– Ahora, chico tonto, te ahogaré si no me obedeces. Tienes que respirar, ¿no?
Cerró una mano sobre la nariz de Adair, cortando el paso del aire. Adair aguantó todo lo que fue capaz, preguntándose, en su estado de desorientación, si moriría o se desmayaría primero… Pero al final el reflejo se impuso y jadeó en busca de aire. En cuanto tuvo los labios abiertos, el viejo penetró en la laxa boca de su cautivo. Por fortuna, la droga nubló los sentidos de Adair, amortiguando el horror y la humillación, y lo último que recordaba era al anciano diciendo que estaba enterado de sus escarceos con Marguerite y que se iban a acabar.
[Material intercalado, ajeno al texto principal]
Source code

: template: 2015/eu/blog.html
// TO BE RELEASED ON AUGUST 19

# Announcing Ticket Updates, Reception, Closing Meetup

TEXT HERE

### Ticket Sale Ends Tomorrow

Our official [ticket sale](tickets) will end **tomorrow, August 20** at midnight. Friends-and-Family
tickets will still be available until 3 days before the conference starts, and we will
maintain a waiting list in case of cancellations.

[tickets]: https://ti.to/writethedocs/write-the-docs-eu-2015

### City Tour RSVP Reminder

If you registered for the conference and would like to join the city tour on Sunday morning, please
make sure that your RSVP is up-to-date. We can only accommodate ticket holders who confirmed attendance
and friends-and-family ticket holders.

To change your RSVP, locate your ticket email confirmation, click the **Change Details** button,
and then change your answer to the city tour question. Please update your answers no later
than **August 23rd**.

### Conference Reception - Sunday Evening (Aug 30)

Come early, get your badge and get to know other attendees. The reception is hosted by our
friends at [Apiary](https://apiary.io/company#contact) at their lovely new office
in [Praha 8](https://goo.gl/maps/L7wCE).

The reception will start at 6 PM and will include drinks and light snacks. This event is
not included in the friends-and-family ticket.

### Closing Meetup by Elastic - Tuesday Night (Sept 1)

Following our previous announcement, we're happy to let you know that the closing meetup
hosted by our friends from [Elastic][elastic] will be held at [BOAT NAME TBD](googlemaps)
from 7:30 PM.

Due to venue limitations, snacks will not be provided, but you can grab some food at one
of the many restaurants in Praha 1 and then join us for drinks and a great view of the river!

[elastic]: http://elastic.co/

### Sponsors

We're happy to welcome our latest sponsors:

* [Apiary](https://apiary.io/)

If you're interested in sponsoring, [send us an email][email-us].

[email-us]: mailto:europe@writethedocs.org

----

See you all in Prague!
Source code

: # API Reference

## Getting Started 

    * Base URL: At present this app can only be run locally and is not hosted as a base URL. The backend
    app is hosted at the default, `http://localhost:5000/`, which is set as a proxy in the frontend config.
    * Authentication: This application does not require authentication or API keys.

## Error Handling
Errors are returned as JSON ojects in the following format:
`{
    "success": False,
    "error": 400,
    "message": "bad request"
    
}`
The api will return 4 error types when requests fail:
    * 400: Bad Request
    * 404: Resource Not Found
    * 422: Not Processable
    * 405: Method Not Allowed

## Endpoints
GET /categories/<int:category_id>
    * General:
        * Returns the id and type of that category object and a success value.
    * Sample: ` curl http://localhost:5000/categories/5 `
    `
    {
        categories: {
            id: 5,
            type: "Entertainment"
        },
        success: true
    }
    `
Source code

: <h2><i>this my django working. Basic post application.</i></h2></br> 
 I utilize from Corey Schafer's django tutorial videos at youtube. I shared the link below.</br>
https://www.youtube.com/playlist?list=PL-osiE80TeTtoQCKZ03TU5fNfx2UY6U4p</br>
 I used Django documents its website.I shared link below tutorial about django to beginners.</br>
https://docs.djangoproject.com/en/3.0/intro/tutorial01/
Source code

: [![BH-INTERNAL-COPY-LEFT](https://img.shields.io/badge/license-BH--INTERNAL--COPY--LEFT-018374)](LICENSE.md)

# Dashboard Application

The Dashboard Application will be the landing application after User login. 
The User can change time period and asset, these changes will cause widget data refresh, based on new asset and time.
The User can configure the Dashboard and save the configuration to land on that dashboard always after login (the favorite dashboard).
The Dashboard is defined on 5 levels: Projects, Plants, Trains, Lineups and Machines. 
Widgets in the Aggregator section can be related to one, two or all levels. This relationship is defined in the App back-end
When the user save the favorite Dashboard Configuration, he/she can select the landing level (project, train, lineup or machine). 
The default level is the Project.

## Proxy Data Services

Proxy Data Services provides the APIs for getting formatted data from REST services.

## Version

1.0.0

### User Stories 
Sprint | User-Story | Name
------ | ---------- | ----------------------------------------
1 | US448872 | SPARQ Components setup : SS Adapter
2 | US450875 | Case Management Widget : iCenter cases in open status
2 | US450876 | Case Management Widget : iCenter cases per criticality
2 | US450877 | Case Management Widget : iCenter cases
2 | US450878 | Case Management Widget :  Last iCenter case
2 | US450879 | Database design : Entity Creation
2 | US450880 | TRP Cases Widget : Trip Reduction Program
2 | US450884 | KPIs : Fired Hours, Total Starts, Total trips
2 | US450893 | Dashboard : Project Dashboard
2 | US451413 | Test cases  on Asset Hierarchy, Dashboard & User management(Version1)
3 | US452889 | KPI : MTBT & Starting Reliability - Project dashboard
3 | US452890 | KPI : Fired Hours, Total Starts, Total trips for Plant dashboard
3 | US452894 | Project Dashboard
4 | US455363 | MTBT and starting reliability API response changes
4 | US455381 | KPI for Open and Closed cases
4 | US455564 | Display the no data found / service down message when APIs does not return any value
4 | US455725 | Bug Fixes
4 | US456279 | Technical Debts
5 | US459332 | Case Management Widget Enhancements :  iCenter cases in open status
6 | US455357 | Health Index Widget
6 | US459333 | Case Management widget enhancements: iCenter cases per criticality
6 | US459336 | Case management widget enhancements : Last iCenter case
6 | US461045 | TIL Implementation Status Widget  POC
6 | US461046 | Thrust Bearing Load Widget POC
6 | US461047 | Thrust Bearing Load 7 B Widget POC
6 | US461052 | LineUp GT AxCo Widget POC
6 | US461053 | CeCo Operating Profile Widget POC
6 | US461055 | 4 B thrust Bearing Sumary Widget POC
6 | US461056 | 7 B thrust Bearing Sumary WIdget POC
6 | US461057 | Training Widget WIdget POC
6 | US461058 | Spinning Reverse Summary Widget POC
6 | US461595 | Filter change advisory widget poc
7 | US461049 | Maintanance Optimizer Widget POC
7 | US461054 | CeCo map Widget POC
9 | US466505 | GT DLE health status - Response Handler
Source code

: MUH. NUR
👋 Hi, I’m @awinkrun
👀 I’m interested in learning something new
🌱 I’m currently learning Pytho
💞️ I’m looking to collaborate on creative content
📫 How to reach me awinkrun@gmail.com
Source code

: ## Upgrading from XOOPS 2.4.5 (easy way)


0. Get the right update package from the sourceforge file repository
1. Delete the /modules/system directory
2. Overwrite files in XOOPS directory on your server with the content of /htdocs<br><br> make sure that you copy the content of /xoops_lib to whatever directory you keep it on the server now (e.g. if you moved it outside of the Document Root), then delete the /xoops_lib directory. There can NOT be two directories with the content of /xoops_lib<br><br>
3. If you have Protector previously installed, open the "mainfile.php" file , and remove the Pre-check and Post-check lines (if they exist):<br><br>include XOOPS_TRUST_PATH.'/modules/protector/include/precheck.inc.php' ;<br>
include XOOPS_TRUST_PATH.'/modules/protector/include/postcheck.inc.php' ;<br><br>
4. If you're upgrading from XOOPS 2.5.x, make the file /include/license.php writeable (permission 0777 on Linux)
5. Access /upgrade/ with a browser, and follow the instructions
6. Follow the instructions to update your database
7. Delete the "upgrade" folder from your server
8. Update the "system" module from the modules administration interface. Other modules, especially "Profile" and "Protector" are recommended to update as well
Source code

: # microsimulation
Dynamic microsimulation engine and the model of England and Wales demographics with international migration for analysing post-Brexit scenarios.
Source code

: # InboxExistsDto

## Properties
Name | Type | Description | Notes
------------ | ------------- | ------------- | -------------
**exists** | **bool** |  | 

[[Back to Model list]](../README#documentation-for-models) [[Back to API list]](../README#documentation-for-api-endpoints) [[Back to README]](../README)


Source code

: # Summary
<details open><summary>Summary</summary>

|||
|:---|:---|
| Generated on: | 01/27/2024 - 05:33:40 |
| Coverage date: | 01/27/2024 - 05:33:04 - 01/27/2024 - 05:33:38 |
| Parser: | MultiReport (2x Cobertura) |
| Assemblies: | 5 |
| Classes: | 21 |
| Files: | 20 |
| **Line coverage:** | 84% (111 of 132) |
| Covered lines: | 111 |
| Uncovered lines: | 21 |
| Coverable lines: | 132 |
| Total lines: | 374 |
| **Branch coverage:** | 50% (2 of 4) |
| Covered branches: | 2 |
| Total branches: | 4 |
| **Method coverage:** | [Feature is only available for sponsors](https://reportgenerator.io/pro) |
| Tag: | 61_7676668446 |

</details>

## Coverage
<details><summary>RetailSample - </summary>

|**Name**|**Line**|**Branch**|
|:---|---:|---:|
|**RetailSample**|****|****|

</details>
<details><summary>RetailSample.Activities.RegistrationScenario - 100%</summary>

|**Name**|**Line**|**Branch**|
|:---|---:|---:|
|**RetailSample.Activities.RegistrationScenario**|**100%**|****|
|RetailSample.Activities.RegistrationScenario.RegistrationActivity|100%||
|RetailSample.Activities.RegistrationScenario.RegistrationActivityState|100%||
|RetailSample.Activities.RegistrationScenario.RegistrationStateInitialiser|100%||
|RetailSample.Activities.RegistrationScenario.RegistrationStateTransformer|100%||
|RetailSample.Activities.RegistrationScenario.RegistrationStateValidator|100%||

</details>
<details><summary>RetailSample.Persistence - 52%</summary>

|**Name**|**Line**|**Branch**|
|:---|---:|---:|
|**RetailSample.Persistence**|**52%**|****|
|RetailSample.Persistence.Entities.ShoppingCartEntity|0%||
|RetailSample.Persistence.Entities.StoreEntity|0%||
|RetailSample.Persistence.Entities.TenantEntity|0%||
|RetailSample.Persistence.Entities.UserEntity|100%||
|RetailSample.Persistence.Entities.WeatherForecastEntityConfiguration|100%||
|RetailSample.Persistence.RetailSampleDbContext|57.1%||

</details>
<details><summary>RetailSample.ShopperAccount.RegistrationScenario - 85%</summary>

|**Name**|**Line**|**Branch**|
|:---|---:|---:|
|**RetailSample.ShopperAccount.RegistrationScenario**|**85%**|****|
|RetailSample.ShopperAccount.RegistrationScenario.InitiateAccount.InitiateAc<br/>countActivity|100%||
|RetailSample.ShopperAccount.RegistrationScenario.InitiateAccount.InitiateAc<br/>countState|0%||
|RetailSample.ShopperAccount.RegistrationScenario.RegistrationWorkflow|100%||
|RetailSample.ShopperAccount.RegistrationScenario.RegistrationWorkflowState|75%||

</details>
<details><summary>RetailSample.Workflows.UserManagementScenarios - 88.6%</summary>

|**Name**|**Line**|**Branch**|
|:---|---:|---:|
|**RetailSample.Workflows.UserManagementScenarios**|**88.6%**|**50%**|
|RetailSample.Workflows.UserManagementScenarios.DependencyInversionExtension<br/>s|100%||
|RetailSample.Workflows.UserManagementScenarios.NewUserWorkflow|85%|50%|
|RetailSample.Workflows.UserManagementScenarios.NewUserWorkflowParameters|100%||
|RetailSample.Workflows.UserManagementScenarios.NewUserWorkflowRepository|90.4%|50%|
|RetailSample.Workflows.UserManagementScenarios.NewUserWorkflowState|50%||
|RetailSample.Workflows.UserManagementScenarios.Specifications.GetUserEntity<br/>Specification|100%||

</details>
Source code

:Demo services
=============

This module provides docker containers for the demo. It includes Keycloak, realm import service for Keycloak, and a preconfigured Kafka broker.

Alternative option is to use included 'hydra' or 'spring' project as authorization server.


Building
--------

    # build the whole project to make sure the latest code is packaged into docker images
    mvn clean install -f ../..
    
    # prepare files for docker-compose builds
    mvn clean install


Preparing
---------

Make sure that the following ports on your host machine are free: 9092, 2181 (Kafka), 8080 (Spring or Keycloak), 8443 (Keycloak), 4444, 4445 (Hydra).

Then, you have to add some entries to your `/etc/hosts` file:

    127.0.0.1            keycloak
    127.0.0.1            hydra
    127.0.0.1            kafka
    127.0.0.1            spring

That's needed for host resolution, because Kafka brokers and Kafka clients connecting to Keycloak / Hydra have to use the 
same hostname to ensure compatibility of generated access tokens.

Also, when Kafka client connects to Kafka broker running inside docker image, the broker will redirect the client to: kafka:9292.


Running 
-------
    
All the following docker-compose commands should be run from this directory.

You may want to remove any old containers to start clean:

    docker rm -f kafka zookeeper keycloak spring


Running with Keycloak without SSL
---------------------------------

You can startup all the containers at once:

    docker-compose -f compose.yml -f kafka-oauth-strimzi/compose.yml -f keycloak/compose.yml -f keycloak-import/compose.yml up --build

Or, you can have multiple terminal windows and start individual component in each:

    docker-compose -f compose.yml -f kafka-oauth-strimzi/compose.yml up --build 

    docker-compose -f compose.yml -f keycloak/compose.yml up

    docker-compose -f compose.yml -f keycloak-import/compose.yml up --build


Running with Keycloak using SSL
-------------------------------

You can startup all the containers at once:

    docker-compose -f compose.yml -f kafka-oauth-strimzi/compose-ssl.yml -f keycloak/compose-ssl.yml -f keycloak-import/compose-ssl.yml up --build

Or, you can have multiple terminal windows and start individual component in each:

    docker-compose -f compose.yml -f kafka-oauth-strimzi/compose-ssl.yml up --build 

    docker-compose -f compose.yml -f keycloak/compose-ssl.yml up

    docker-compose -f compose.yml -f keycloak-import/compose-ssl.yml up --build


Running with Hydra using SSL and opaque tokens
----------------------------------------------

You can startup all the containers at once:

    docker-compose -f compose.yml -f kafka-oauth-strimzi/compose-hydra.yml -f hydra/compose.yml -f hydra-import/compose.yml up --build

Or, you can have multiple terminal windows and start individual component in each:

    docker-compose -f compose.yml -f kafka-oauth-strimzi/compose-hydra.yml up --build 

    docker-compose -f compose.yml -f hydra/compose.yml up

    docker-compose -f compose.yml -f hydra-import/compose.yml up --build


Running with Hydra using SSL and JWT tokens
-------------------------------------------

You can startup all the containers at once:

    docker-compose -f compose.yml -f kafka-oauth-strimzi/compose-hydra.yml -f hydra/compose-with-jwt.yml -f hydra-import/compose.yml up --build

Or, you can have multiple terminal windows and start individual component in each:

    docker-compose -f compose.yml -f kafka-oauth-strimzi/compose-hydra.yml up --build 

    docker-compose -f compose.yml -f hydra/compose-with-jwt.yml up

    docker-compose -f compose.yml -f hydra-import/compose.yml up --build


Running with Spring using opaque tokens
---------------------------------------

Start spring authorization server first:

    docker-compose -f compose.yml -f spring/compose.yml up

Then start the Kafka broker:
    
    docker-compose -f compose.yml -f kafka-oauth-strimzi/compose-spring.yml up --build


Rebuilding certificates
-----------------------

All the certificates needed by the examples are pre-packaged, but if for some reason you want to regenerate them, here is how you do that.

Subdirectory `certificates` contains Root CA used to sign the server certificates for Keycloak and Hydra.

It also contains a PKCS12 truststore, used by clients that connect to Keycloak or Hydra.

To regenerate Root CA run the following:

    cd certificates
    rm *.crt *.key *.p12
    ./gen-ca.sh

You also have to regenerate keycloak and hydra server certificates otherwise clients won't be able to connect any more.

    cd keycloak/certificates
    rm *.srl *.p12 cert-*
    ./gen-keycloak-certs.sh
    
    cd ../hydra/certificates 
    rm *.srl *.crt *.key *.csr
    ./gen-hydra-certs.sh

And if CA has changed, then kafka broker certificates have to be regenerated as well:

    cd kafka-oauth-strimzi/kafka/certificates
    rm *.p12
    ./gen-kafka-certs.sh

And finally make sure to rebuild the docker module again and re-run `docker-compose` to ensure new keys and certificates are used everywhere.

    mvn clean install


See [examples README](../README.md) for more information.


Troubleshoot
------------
No permitiría que Adair gastara su energía y desperdiciara su semilla en otra persona.
22
Por la mañana, Adair se despertó en el piso de arriba, sobre su miserable jergón de paja, con las ropas revueltas. Destrozado por las náuseas y los restos de narcótico, recordaba la advertencia del anciano, pero no tenía ni idea de si se había tomado otras libertades. Le acometió el impulso de correr escalera abajo y apuñalar al viejo en su cama. La idea brilló en su mente durante un fugaz segundo. Pero sabía que allí estaba ocurriendo algo misterioso y sobrenatural. La fuerza y los poderes del anciano superaban toda expectativa razonable, y sería lo bastante fuerte para no dejarse matar en su propio cubil.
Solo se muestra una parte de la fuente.